June 8, 2007 3:50 PM
Posted by: JackDanahy
Most IT workers I talk to have trouble getting up to speed with Web 2.0. Isn’t it asking for trouble to start talking about Web 3.0 in that case? Apparently, SAP doesn’t seem to think so.
ZDNet’s Dan Farber reports a “dog and pony show” surrounding the opening of SAP’s new Palo Alto lab, where SAP execs predictably talked about stuff like the importance of collaboration, the upcoming SAP A1S ERP on-demand solution, and of course, Web 3.0. From Farber’s post:
“If you look to the services that we are defining with our enterprise SOA and things a bit beyond, we know that these type of enterprise services over time, in collaboration with many customers, associations and partners, a kind of standard can bring the Internet of business services,” Kagermann said. “We don’t have the semantics today that go beyond Web 2.0 and will allow software to to speak to each other.”

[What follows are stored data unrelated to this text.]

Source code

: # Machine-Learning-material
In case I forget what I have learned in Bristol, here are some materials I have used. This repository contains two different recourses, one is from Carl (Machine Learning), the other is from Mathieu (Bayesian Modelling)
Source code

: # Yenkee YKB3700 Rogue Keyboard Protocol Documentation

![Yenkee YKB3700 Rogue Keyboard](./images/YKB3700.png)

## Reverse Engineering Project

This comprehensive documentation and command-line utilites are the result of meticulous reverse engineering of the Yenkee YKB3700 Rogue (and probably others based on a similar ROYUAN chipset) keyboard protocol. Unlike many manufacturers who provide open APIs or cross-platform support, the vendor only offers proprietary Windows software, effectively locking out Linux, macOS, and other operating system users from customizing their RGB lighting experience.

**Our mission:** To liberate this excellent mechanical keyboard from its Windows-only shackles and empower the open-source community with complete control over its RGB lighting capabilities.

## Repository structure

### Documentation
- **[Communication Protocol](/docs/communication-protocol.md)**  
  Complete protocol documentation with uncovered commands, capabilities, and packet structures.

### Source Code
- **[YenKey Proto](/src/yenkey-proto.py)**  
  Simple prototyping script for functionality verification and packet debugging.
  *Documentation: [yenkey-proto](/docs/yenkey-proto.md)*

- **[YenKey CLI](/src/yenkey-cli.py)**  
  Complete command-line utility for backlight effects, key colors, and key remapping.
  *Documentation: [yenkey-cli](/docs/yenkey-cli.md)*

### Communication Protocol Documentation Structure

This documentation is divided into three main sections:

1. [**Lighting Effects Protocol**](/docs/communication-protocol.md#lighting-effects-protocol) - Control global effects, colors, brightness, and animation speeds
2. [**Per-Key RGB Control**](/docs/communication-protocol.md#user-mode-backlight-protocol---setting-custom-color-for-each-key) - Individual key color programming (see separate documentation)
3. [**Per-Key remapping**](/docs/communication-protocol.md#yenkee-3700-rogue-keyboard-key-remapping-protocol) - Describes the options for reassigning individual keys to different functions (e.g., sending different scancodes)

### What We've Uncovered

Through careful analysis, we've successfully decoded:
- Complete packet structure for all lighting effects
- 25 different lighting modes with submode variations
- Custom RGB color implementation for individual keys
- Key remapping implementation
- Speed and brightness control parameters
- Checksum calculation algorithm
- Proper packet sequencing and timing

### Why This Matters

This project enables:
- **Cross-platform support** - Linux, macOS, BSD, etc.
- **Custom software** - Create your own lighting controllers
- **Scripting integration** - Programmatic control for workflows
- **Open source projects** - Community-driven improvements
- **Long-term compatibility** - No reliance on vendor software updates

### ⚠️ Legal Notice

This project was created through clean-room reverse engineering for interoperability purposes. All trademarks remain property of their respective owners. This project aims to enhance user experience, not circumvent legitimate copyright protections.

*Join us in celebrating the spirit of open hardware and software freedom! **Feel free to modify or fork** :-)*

There’s the keyword: Semantics. The oft-cited example of Web 3.0 is a “smart” scheduling app that handles the eternal back-and-forth between meeting participants automatically. Problem is, beyond that, Web 3.0 is rather fuzzy. How can you look at a product and say: “This here piece o’ software is Web 2.0, while that app over there is Web 3.0″? More importantly, what does this concept really mean for SAP shops, and what practical benefits vs. costs are we looking at?
While not SAP-specific, David Siegel provides a pretty good explanation on his blog. Everything in the future will be smart, he says, not just scheduling apps but mundane stuff like chasing down the best flight (enter your preferences and let the computer run the two dozen searches on Orbitz). He also uses an example of a team of construction engineers working a lighting challenge to highlight the potential collaboration benefits of Web 3.0.
The key to getting there is enabling computers to interpret “human-readable” phrases rather make a loose guess based on just keywords. For a SAP shop, this could be a boon to areas like analytics and reporting, or bringing truly personalized CRM into the world. Other areas that could use a boost of “smarts” would be logistics, SCM, or pretty much any scenario where you need to tap into multiple heterogenous solutions.
That’s the benefit portion. Cost and maintenance remains largely an unknown at this point. Of course, time will tell how far these theoretical scenarios will play out in reality, but we’re going to dive deeper into this in the weeks ahead. Stand by for a comprehensive Web 3.0 for SAP overview by Eric Samuels!
June 7, 2007 10:39 AM
Posted by: JackDanahy
Did SAP steal Oracle’s customers? As in, nefariously done on the sly as opposed to, oh I don’t know, offering better products? That’s what you’d conclude if you believe the over-the-top aggressive amended complaint filed by Oracle the other day. But the reality of the case is anything but clear-cut. Dennis Byron, who has provided insightful guest columns on SearchSAP.com in the past, took a closer look at the issue in a recent blog post.
Byron raised a couple issues that deserve consideration:
- If SAP used old Oracle customers’ passwords to gain access to Oracle’s systems, why didn’t Oracle disable those accounts when the contract expired? Is it standard practice to leave the barn doors wide open for years, and then be shocked — shocked, I tells ya! — when someone comes by and takes a peek inside?
- After raising hell with the initial complaint, why, exactly, did the really nasty talk about “aiding and abetting” and “conspiracy” suddenly evaporate in the second filing?
Furthermore, Byron points out, the customers covered here (former JDE, PeopleSoft etc.) stems from a frenzied series of acquisitions that happened years ago. Back then, there was a lot of uncertainty for the new Oracle users, and SAP was more than happy to bring concerned companies into the safe SAP fold. But the lawsuit focuses on the past couple months, when the dust had been settled for quite some time. Why are former PeopleSoft and JDE customers bailing out now, 2 years after the acquisition by Oracle?